ISIS has decided to make Pamela Geller a martyr for the freedom of speech, the keystone of Western civilization, in order to send a message of intimidation and submission to anyone else who may consider acting in ways contrary to Islamic holy law (sharia).

Read Also: Correcting ignorance on Texas cartoon contest & Pamela Geller

The media refuses to see the big picture and instead continues to focus on whether Geller’s chosen way of exercising her right to free speech was prudent. American mainstream media has shown no support for Geller and, in some cases, has gone to the extreme of implying that Geller has brought this violence upon herself by exercising her right to freedom of speech.

Christopher Hitchens, one of the most respected polemicists, authors and contrarians of recent memory, has thoughtfully articulated some of the most persuasive arguments in support of an absolutist view of freedom of speech. These seem salient in regard to the current erosion of freedom, and attempted imposition of Islamic holy law into our society, which Geller so admirably refuses to submit to.

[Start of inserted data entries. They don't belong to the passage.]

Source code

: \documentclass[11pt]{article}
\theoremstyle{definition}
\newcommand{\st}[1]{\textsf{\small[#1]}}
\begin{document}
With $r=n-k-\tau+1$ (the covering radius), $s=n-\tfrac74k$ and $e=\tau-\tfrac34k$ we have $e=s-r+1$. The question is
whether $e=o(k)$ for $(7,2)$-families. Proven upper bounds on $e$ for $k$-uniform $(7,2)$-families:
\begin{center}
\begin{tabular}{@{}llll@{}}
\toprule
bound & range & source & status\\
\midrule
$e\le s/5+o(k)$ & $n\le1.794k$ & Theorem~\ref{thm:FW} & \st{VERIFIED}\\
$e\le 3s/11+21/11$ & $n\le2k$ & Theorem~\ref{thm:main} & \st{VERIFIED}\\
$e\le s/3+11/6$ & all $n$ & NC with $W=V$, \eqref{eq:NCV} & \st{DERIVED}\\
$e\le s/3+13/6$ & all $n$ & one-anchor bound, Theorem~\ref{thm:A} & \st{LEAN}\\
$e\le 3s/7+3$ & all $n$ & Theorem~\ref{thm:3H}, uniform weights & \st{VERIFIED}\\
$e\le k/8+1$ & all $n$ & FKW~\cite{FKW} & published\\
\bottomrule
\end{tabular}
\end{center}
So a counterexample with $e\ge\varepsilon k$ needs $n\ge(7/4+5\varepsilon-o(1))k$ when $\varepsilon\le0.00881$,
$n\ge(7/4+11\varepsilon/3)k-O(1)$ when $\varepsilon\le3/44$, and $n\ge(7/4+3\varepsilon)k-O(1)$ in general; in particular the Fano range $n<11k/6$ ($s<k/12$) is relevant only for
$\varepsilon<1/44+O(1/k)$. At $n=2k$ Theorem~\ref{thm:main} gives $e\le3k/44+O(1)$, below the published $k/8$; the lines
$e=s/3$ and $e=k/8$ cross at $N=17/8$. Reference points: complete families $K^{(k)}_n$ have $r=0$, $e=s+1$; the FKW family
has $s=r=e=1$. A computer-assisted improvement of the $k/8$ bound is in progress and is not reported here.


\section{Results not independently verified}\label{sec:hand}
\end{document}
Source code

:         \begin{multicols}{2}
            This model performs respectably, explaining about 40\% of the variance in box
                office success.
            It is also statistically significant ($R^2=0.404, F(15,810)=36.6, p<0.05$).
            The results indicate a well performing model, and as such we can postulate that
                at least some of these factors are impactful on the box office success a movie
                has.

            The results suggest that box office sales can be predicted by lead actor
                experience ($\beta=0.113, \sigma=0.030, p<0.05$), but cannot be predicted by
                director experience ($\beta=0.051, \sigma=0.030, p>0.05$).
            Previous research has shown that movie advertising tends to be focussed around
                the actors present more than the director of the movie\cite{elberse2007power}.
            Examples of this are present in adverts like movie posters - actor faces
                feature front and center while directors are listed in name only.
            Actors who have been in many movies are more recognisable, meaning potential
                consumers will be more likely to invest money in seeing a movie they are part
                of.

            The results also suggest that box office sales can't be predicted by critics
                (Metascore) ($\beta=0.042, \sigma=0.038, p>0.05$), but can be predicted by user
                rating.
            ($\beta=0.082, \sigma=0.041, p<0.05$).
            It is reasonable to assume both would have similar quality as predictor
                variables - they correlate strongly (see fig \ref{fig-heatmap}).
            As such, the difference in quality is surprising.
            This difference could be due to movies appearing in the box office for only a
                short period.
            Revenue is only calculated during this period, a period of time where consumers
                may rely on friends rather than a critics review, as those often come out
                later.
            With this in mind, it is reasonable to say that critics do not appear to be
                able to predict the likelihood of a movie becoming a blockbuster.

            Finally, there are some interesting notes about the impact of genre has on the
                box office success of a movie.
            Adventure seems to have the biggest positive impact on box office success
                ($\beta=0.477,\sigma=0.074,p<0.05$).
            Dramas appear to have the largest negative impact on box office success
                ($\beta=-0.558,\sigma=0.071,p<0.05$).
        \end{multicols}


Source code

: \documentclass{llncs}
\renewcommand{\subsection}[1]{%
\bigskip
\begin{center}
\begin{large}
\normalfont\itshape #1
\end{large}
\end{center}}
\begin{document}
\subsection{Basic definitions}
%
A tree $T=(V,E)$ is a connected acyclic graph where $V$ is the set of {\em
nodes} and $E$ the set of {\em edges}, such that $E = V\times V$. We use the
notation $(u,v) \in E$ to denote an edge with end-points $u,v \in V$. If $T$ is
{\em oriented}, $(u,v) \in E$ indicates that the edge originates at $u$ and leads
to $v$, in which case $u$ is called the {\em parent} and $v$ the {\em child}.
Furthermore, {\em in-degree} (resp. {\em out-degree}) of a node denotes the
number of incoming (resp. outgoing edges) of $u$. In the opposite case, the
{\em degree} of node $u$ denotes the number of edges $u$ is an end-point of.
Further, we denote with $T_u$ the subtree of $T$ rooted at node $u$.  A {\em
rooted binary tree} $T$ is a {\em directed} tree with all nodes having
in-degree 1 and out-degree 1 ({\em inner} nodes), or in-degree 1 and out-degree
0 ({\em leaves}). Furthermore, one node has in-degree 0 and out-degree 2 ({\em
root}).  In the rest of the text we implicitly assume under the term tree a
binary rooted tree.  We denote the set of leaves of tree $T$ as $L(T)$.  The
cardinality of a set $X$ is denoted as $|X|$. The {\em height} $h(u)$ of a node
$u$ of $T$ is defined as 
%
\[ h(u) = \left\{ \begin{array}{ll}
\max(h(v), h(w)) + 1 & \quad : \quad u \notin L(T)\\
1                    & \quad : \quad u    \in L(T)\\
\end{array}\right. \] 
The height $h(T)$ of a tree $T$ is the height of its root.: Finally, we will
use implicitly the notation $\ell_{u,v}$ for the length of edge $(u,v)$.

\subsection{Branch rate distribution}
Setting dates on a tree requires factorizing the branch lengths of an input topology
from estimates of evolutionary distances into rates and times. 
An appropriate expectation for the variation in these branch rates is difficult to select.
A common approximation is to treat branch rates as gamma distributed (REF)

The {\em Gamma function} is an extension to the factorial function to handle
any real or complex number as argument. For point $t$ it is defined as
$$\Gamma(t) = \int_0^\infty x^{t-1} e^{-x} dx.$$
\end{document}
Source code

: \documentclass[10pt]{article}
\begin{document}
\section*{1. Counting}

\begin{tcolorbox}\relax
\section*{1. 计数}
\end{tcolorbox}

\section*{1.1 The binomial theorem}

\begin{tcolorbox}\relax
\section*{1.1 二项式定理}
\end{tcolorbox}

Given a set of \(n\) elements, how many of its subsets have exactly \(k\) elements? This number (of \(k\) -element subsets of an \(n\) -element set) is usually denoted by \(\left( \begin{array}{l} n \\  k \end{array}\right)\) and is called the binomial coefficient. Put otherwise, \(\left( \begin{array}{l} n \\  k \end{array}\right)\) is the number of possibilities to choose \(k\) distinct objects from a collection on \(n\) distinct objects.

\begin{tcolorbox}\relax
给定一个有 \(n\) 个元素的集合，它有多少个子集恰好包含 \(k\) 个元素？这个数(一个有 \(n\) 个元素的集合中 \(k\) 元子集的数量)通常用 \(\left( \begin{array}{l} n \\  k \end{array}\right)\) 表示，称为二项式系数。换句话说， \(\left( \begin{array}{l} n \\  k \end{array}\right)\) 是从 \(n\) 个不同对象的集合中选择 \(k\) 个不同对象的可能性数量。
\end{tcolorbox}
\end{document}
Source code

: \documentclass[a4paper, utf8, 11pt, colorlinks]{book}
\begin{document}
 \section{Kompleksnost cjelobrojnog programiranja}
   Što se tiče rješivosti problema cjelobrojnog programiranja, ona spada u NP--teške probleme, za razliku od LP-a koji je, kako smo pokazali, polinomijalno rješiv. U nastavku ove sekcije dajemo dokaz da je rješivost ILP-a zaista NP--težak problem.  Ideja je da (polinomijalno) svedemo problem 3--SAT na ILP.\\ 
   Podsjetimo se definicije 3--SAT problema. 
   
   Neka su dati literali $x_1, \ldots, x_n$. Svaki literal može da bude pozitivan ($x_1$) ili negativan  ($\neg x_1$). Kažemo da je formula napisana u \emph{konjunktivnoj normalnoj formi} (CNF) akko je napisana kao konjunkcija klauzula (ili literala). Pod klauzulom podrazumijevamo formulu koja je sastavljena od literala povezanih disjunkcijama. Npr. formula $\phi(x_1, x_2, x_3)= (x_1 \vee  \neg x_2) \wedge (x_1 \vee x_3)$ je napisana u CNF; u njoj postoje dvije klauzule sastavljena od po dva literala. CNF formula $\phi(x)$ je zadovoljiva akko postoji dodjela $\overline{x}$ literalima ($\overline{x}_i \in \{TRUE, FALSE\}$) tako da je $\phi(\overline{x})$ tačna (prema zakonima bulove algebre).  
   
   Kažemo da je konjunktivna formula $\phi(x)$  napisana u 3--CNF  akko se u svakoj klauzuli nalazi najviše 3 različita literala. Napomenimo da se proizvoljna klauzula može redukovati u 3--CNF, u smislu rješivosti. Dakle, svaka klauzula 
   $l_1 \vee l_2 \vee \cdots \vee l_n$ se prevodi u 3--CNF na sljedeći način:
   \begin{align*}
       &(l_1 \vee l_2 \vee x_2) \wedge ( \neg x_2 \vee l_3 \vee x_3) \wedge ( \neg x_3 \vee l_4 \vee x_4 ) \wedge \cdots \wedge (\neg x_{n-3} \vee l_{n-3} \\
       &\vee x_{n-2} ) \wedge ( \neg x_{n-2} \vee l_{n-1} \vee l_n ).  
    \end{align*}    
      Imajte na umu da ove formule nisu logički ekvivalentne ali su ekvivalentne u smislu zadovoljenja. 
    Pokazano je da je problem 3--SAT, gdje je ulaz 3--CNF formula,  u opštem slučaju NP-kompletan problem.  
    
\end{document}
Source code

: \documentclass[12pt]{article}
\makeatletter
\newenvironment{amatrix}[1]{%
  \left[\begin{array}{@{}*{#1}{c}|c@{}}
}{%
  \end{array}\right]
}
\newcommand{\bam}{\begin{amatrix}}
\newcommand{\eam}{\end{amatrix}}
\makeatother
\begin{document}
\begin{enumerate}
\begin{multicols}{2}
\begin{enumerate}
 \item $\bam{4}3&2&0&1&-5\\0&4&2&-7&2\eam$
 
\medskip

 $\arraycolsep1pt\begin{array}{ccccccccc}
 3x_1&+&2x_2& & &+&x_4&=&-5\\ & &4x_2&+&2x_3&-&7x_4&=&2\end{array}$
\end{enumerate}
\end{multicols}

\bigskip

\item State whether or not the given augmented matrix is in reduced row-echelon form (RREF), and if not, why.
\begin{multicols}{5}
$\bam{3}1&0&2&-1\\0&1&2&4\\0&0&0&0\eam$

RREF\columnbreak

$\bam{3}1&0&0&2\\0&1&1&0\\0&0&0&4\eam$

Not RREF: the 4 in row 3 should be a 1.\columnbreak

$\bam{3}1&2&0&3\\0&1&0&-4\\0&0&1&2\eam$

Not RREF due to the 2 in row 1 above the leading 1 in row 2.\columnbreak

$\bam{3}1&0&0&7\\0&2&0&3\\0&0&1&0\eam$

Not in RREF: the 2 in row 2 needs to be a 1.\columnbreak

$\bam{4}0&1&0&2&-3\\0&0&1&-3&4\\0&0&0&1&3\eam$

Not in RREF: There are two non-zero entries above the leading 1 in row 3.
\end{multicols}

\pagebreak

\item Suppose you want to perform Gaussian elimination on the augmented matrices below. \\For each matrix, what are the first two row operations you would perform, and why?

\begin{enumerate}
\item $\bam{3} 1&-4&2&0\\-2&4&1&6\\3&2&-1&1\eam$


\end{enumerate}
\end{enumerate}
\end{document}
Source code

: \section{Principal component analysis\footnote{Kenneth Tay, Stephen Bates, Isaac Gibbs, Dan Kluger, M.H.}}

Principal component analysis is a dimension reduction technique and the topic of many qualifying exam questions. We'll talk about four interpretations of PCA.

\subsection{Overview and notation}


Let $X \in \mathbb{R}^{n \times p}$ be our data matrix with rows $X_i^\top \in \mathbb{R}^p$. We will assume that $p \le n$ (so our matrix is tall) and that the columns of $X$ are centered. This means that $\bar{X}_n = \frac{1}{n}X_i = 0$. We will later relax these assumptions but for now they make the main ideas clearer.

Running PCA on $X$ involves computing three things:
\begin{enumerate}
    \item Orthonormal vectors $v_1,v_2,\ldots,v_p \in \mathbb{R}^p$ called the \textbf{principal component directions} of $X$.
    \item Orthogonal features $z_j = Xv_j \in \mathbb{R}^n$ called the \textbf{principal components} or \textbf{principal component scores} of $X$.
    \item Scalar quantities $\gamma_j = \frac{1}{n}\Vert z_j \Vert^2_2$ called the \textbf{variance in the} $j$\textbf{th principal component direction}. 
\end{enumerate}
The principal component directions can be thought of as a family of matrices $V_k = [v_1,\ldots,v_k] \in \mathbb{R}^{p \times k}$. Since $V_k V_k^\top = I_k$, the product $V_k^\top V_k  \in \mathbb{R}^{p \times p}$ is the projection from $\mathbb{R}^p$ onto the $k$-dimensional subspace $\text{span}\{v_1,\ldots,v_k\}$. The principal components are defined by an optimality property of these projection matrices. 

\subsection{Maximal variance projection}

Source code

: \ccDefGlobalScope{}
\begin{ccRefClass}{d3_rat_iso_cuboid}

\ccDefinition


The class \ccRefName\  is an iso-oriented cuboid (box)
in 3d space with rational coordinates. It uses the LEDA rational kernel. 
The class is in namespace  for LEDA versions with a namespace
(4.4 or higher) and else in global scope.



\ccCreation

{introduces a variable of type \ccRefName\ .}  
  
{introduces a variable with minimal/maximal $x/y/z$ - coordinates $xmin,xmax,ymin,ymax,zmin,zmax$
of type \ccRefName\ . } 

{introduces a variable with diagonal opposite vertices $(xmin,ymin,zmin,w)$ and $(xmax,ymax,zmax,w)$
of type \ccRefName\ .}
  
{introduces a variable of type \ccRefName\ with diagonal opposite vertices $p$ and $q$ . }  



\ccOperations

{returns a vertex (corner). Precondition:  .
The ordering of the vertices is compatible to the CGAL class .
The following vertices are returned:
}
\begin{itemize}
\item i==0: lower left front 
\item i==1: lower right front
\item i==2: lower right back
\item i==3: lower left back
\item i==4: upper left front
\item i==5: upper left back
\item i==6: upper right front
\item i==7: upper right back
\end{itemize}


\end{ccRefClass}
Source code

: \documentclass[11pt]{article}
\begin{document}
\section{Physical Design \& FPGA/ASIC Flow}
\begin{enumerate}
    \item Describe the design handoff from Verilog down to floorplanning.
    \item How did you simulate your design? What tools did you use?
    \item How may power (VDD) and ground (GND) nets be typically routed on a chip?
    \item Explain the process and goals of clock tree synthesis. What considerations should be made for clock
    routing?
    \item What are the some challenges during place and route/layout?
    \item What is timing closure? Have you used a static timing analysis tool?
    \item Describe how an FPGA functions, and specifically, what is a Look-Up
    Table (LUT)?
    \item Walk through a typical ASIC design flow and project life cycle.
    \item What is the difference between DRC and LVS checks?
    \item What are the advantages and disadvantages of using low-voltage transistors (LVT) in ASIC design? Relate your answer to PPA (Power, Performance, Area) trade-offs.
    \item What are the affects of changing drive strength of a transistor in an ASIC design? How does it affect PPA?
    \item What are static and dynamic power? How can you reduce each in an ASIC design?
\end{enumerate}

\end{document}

It is time for those who support freedom of speech and who refuse to capitulate to any law that is not made pursuant to the United States Constitution to arm themselves with the ability to clearly articulate the reasons the media and every freedom-loving individual should fully support and tolerate Geller’s right to exercise her freedom of speech in ways she chooses, regardless of society’s judgment on the prudence of her actions.

Anyone who claims to be a defender of freedom of speech should familiarize his or her self with the following biting quotations from Hitchens:


“If you want to avoid upsetting these people, you have to let Indonesia commit genocide in East Timor, otherwise they’ll be upset with you. You’ll have made an enemy. If you tell them they can’t throw acid in the faces of unveiled women in Karachi, they will be annoyed with you. If you say we insist, we think cartoonists in Copenhagen can print satire on the Prophet Mohammad, you’ve just made an enemy. You’ve brought it on. You’re encouraging it to happen.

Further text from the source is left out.